Main Activity (~25 min)
Part 1 – Physical Activity vs. Sedentary (10 min)
- Define key terms aloud (write on board if helpful):
- Physical activity: any bodily movement produced by skeletal muscles that requires energy expenditure.
- Exercise: planned, structured, repetitive movement intended to improve or maintain fitness (a subcategory of physical activity).
- Sedentary: characterized by much sitting and little physical exercise; inactive.
- Overload: physical stress placed on the body when activity is greater in amount or intensity than usual.

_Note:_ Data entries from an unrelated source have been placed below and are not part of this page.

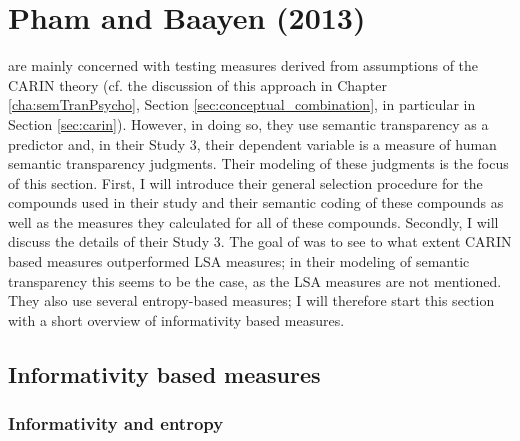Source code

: 

\section{Pham and Baayen (2013)}
\label{sec:phambaayen2013}

\citet{PhamandBaayen:2013} are mainly concerned with testing measures
derived from assumptions of the CARIN theory (cf. the discussion of
this approach in Chapter \ref{cha:semTranPsycho}, Section \ref{sec:conceptual_combination}, in
particular in Section \ref{sec:carin}). 
However, in doing so, they use
semantic transparency as a predictor and, in their Study 3, 
their dependent variable is a measure of human semantic transparency
judgments. Their modeling of these judgments is the focus of this
section. First, I will introduce their general selection procedure for
the compounds used in their study and their semantic coding of these
compounds as well as the measures they calculated for
all of these compounds. Secondly, I will discuss the details of their
Study 3. The goal of \citet{PhamandBaayen:2013} was to see to what extent
CARIN based measures outperformed LSA measures; in their modeling of
semantic transparency this seems to be the case, as the LSA measures
are not mentioned. They also use several entropy-based measures; I will
therefore start this section with a short overview of informativity
based measures.

\subsection{Informativity based measures}

\subsubsection{Informativity and entropy}
\label{sec:informativity}

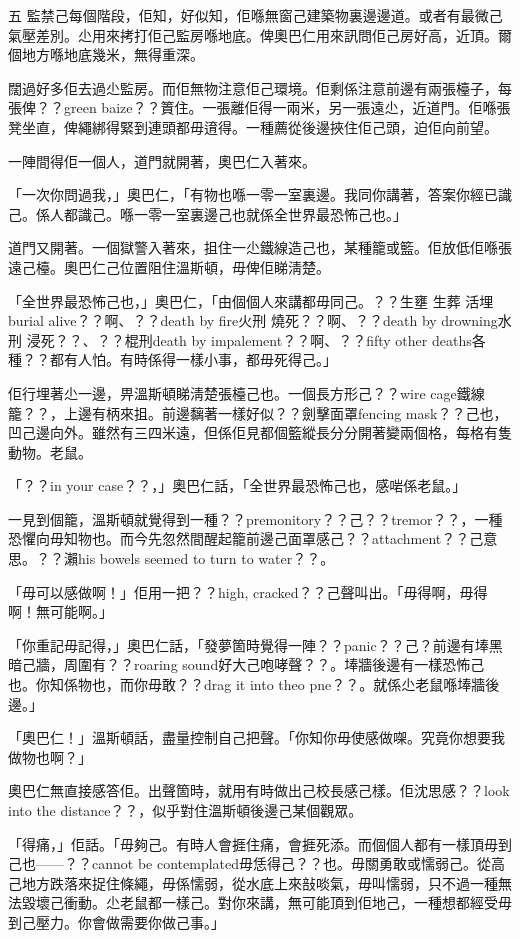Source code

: 五
監禁己每個階段，佢知，好似知，佢喺無窗己建築物裏邊邊道。或者有最微己氣壓差別。尐用來拷打佢己監房喺地底。俾奧巴仁用來訊問佢己房好高，近頂。爾個地方喺地底幾米，無得重深。

闊過好多佢去過尐監房。而佢無物注意佢己環境。佢剩係注意前邊有兩張檯子，每張俾？？green baize？？篢住。一張離佢得一兩米，另一張遠尐，近道門。佢喺張凳坐直，俾繩綁得緊到連頭都毋逳得。一種薦從後邊挾住佢己頭，迫佢向前望。

一陣間得佢一個人，道門就開著，奧巴仁入著來。

「一次你問過我，」奧巴仁，「有物也喺一零一室裏邊。我同你講著，答案你經已識己。係人都識己。喺一零一室裏邊己也就係全世界最恐怖己也。」

道門又開著。一個獄警入著來，抯住一尐鐵線造己也，某種籠或籃。佢放低佢喺張遠己檯。奧巴仁己位置阻住溫斯頓，毋俾佢睇淸楚。

「全世界最恐怖己也，」奧巴仁，「由個個人來講都毋同己。？？生壅 生葬 活埋burial alive？？啊、？？death by fire火刑 燒死？？啊、？？death by drowning水刑 浸死？？、？？棍刑death by impalement？？啊、？？fifty other deaths各種？？都有人怕。有時係得一樣小事，都毋死得己。」

佢行埋著尐一邊，畀溫斯頓睇淸楚張檯己也。一個長方形己？？wire cage鐵線籠？？，上邊有柄來抯。前邊黐著一樣好似？？劍擊面罩fencing mask？？己也，凹己邊向外。雖然有三四米遠，但係佢見都個籃縱長分分開著變兩個格，每格有隻動物。老鼠。

「？？in your case？？，」奧巴仁話，「全世界最恐怖己也，感啱係老鼠。」

一見到個籠，溫斯頓就覺得到一種？？premonitory？？己？？tremor？？，一種恐懼向毋知物也。而今先忽然間醒起籠前邊己面罩感己？？attachment？？己意思。？？瀨his bowels seemed to turn to water？？。

「毋可以感做啊！」佢用一把？？high, cracked？？己聲叫出。「毋得啊，毋得啊！無可能啊。」

「你重記毋記得，」奧巴仁話，「發夢箇時覺得一陣？？panic？？己？前邊有埲黑暗己牆，周圍有？？roaring sound好大己咆哮聲？？。埲牆後邊有一樣恐怖己也。你知係物也，而你毋敢？？drag it into theo pne？？。就係尐老鼠喺埲牆後邊。」

「奧巴仁！」溫斯頓話，盡量控制自己把聲。「你知你毋使感做㗎。究竟你想要我做物也啊？」

奧巴仁無直接感答佢。出聲箇時，就用有時做出己校長感己樣。佢沈思感？？look into the distance？？，似乎對住溫斯頓後邊己某個觀眾。

「得痛，」佢話。「毋夠己。有時人會捱住痛，會捱死添。而個個人都有一樣頂毋到己也——？？cannot be contemplated毋恁得己？？也。毋關勇敢或懦弱己。從高己地方跌落來捉住條繩，毋係懦弱，從水底上來㪗啖氣，毋叫懦弱，只不過一種無法毀壞己衝動。尐老鼠都一樣己。對你來講，無可能頂到佢地己，一種想都經受毋到己壓力。你會做需要你做己事。」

- Ask: "What are the three physiological changes that happen during overload?" Guide students to name: heart rate increases, respiration rate increases, skin changes color/sweats.
- Discuss as a class:
- "How do you feel after sitting or lying down all day?" (possible answers: sore, tired, weak, anxious/sad, less focused)
- "How do you feel after physical activity?" (possible answers: energetic, happy, clear-headed/focused)
- Explain: A sedentary lifestyle can strain muscles over time, reduce blood circulation of nutrients to the body (including the brain), and is linked to increased risk of Type 2 diabetes, heart disease, and more negative emotions like anxiety and attention problems. "That's why it's so important to get physical!"
Part 2 – Motives for Movement Brainstorm (15 min)
- On the board or flip chart, create three columns: Benefits, Barriers, How to Overcome Barriers.
- As a class (or in small groups reporting back), brainstorm:
- Physical and emotional benefits of daily physical activity.
- Barriers that get in the way of being active every day.
- Ideas for overcoming each barrier.
- Share the guideline: Adolescents/children should get 60 minutes of physical activity per day; adults should get 2½–5 hours per week.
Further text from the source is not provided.